Ways to satisfy period cravings without straying from your diet
You might be someone who can spend the majority of the month eating healthfully and working out frequently. Yet, during periods, all you want is your favourite flavoursome food.
Sex hormones are all over the place during periods, lowering serotonin levels and making you crave carbohydrates and sugar. Fighting these desires can be difficult if you’re trying to maintain a regular eating schedule. However, the good news is that there are some successful ways to deal with your period cravings. Here are some realistic tips on how to deal effectively with period cravings.
1. Diet Matters
It should come as no surprise that healthy eating practices are beneficial when period cravings occur. In addition to your physical health and bodily functions, it also influences your mental and emotional well-being.
● Consume fibre-rich meals, such as whole grain bread, pasta, and cereals, to maintain stable blood sugar levels and reduce mood swings and food cravings.
● Consider including complex carbohydrates with PMS-fighting B vitamins, thiamine, and riboflavin, such as barley, brown rice, beans, and lentils, in your daily meals.
● Stay away from processed sugar because it increases sugar cravings.
● Include omega-3-rich foods, such as walnuts, berries, flaxseeds, chia seeds, etc. These can decrease the absorption of carbohydrates and help stabilise blood sugar.
● Watch your salt intake because it might lead to bloating and make you want to overindulge.
● You can improve cramps, period mood swings, and fluid retention and lessen period cravings by regularly consuming foods high in calcium, such as broccoli, green leafy vegetables, and soybeans.
● Legumes, cashews, almonds, seeds, and whole grains are magnesium-rich foods that you may include in your diet to help balance your sex hormones and lower sugar cravings.
● Lastly, remember to drink plenty of water. It will keep you hydrated, fill you up, and prevent bloating, so you won’t be as tempted to reach for the candies.
2. Eat Often
A shift in sex hormones may also cause blood sugar fluctuations, which can cause hunger.
It’s not a good idea to use this increase in hunger as an excuse to eat everything you come across. However, it’s crucial to pay attention to your body and ensure it’s getting the nutrition it needs.
Make sure you eat every three to four hours to maintain blood sugar stability and healthy energy level and avoid overeating.
3. Control Your Portions
Having a limited amount of what you want is acceptable if you can’t help but give in to a craving. You can even avoid overindulging by allowing yourself a treat. However, try to limit it to 200 calories or less.

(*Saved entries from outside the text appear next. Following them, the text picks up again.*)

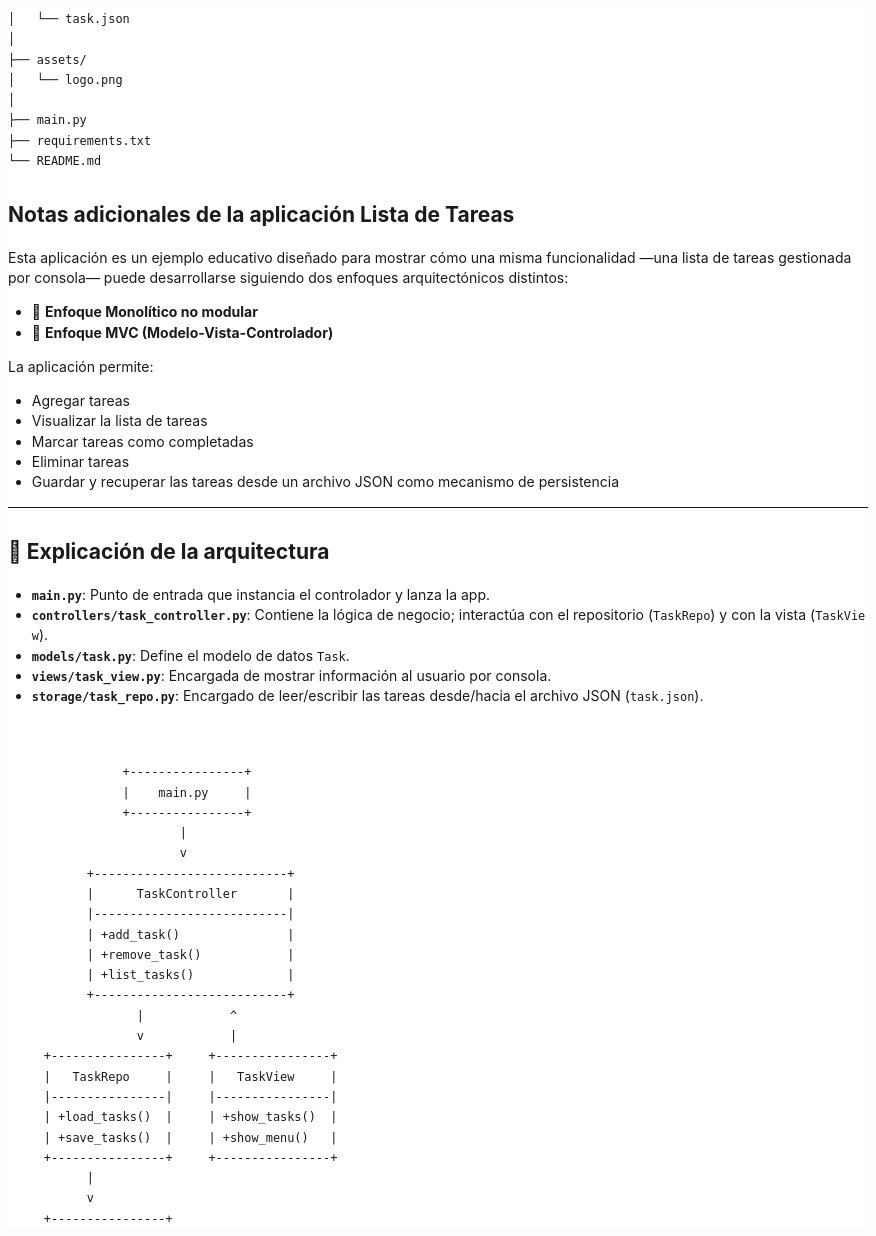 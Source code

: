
 ```
│   └── task.json
│
├── assets/                 
│   └── logo.png
│
├── main.py                 
├── requirements.txt        
└── README.md   
```

## Notas adicionales de la aplicación Lista de Tareas

Esta aplicación es un ejemplo educativo diseñado para mostrar cómo una misma funcionalidad —una lista de tareas gestionada por consola— puede desarrollarse siguiendo dos enfoques arquitectónicos distintos:

- 🧱 **Enfoque Monolítico no modular**
- 🧩 **Enfoque MVC (Modelo-Vista-Controlador)**

La aplicación permite:
- Agregar tareas
- Visualizar la lista de tareas
- Marcar tareas como completadas
- Eliminar tareas
- Guardar y recuperar las tareas desde un archivo JSON como mecanismo de persistencia

---

## 🧱 Explicación de la arquitectura

- **`main.py`**: Punto de entrada que instancia el controlador y lanza la app.
- **`controllers/task_controller.py`**: Contiene la lógica de negocio; interactúa con el repositorio (`TaskRepo`) y con la vista (`TaskView`).
- **`models/task.py`**: Define el modelo de datos `Task`.
- **`views/task_view.py`**: Encargada de mostrar información al usuario por consola.
- **`storage/task_repo.py`**: Encargado de leer/escribir las tareas desde/hacia el archivo JSON (`task.json`).

```


                +----------------+
                |    main.py     |
                +----------------+
                        |
                        v
           +---------------------------+
           |      TaskController       |
           |---------------------------|
           | +add_task()               |
           | +remove_task()            |
           | +list_tasks()             |
           +---------------------------+
                  |            ^
                  v            |
     +----------------+     +----------------+
     |   TaskRepo     |     |   TaskView     |
     |----------------|     |----------------|
     | +load_tasks()  |     | +show_tasks()  |
     | +save_tasks()  |     | +show_menu()   |
     +----------------+     +----------------+
           |
           v
     +----------------+
```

You can also satisfy your craving with low-calorie swaps. For instance, a few handfuls of mild popcorn may satisfy your craving for something salty like chips.
4. Work It Out
Although having a period might influence your fitness, staying active can also help reduce period cravings.
Exercise can lower cortisol levels and boost serotonin levels, two hormones involved in cravings. The right kind of exercise, like yoga, can also help relieve cramps. Make an effort to work out for at least 30 minutes each day of the week.
5. Don’t Stress
Indulging occasionally is acceptable, unless it does not affect your medical condition, if any. So you shouldn’t stress if you “shift” from your fitness goals. It might cause you to yearn for the comfort of unhealthy food even more.
The most crucial thing is to avoid making period cravings a daily occurrence for the rest of the month. It may be harder to get back to healthy eating if you reverse lifestyle habits like maintaining a workout routine and a balanced diet.